И подтаял вот снег, засочилась вдоль мокрых бордюров свинцовая снеговая вода — монстр вышел к апрелю в абсолютные лидеры по штрафным заключениям, обойдя всех матерых, протравленных, закосневших в своей волчьей марке блатных: раз ему Пустоглот предложил на полы, два ему предложил на запретку, за повторное неподчинение — неделя штрафного, и Угланов уже больше не улыбался, вышатываясь из железного рта изолятора в зону. Вот не то чтобы так ослабел и подкашивались ноги, но осунулась и без того обезжиренная, костяная его, пусть и крепко-холеная, морда, но что самое главное: припогасли, пристыли собачьи, прежде ясные, сильные и пустые глаза: не питаемый воздухом чистым, проточным, не нашедший занятия себе, вырубался рассудок, и вот это-то больше всего его, умственного человека, корежило. Там изводит, на трюме, человека не льдистый застоявшийся холод, даже не теснота, когда пчельник набьют, как халвой, народом, — хотя этого тоже доставалось обычному зэку с избытком, и, бывало, кидали на мерзлый бетон без кишок даже в самую лютую зимнюю стынь, — а сама пустота, неподвижность, тяжесть невыносимого тела, когда будто не в пчельник, а в само твое тело тебя засадили и сидишь в нем, как в клетке, и лежишь, как в могиле.

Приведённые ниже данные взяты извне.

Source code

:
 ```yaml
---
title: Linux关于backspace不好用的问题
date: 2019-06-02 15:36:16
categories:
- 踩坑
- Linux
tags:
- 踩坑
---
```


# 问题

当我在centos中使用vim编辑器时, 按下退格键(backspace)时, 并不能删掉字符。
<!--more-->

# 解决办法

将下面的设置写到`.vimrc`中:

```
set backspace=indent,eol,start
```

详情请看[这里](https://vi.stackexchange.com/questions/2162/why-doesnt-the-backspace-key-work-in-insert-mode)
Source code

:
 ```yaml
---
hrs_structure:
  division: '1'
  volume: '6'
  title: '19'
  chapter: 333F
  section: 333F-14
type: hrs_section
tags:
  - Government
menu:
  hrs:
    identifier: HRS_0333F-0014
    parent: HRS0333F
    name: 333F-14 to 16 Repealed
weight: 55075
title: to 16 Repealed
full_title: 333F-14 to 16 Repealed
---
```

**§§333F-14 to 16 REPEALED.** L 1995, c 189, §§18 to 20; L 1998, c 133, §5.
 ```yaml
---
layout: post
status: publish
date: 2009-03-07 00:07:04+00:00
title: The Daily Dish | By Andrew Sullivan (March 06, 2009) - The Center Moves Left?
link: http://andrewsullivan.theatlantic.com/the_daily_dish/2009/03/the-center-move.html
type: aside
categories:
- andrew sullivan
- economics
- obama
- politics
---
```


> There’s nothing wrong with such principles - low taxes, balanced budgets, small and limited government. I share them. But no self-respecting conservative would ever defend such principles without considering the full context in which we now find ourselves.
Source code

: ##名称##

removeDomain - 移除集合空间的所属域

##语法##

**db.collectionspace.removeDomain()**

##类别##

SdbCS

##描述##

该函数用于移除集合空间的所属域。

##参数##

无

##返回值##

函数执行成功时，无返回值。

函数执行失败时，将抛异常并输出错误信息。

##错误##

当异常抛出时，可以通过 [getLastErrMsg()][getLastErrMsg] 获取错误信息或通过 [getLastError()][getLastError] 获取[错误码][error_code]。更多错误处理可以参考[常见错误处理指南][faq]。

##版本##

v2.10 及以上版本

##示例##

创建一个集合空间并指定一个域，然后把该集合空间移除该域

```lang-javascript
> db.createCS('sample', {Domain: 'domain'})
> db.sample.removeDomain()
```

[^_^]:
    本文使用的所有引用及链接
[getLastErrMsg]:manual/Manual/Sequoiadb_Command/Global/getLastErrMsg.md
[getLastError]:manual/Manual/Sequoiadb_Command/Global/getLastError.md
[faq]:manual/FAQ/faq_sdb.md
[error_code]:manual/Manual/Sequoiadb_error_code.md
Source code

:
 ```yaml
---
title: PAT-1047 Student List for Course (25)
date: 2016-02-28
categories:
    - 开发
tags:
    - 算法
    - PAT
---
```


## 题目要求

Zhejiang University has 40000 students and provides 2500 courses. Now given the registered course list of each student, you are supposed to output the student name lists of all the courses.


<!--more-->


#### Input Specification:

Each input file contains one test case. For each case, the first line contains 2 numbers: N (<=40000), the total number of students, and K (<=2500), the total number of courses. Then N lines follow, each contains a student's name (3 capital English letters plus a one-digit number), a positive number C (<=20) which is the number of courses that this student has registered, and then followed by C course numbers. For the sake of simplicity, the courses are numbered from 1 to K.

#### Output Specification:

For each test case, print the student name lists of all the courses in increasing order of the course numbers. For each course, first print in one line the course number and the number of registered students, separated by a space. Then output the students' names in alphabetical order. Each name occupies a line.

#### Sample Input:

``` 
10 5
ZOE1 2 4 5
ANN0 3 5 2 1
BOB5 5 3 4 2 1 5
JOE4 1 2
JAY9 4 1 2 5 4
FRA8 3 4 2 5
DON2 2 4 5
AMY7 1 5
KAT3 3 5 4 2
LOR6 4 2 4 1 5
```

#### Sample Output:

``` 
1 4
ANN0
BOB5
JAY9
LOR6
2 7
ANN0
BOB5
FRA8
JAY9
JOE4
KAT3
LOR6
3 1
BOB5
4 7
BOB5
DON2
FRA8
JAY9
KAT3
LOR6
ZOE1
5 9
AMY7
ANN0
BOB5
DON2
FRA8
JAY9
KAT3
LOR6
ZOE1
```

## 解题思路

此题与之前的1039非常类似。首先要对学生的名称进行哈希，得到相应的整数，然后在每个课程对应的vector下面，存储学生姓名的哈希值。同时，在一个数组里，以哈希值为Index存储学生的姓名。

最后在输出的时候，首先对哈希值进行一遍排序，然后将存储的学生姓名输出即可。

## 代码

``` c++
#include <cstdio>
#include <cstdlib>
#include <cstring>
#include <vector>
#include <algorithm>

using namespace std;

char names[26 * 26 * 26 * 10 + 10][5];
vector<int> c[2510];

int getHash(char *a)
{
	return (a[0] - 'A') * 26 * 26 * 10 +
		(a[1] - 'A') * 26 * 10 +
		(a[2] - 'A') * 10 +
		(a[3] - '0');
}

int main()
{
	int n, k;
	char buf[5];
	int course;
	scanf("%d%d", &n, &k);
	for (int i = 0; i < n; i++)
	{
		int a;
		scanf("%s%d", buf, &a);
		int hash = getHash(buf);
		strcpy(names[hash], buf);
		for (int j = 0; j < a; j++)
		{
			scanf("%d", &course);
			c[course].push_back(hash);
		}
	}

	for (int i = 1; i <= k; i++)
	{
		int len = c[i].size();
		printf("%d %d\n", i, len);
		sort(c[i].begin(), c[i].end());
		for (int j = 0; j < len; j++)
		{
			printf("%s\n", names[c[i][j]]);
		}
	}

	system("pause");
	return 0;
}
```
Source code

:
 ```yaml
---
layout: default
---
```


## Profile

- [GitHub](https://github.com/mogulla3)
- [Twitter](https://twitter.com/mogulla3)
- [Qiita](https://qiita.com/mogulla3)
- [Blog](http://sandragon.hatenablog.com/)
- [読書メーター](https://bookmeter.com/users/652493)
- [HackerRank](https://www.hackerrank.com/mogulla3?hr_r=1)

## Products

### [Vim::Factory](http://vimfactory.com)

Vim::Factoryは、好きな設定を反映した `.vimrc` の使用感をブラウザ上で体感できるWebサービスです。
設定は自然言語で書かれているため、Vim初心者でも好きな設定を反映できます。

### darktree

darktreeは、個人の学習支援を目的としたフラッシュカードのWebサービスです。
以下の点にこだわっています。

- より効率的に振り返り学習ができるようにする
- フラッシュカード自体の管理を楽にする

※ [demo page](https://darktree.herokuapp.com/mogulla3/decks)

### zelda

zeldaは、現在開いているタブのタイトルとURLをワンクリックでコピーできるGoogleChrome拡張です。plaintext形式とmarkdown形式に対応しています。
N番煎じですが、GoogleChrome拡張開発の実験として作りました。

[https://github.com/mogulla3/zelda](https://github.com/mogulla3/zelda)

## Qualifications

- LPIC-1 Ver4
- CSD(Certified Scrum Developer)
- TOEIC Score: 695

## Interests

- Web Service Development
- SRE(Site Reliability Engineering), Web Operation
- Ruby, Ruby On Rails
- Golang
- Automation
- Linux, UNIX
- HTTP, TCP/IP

И уж так его дешево, монстра, и бесстыже крутили через эту машинку менты, ни за что ни про что лишний раз задвигая на трюм, что во многих, настроенных прежде к нему, чужеродному монстру, затаенно недобро или просто вот чаще всего равнодушно, шевельнулось какое-то даже сочувствие — пусть и самое слабое, вялое, темное, не могущее сразу взломать и размыть отчуждение от монстра, но хоть что-то уже, раньше даже и этого не было. И еще потому шевельнулось, что многие наглотались за прежние годы гнилой, отравляющей трюмной воды и о карцере помнили шкурой, костями и больными дырявыми жабрами, и сейчас вот огромный Угланов телесно разделил с ними, маленькими, эту самую гниль, пустоту и бездвижность транзитной могилы. Получалось: по степени неустройства, лишения оказался огромный Угланов к ним ближе, постоянно зависящим скотски от власти, чем к самой этой власти. И на третий раз встретили монстра из трюма, как оно и положено: чифирем и конфетами, чистый ватник в отряде ему, шерстяные носки. И Угланов сказал совершено свободно, без усилия: «благодарю». «Ну а дальше-то как, Леонидыч?» — вопрос. «Посидел, как картошка в подвале, и хватит, — сплюнул мелкое что-то Угланов, и почуяли все, и особо Чугуев: не только ничего в нем не дрогнуло и не ослабло по сути, но вот только теперь и упрется он, Угланов, в десятую или сотую часть своей силы. — Письма буду в ООН сочинять. Жрать не буду».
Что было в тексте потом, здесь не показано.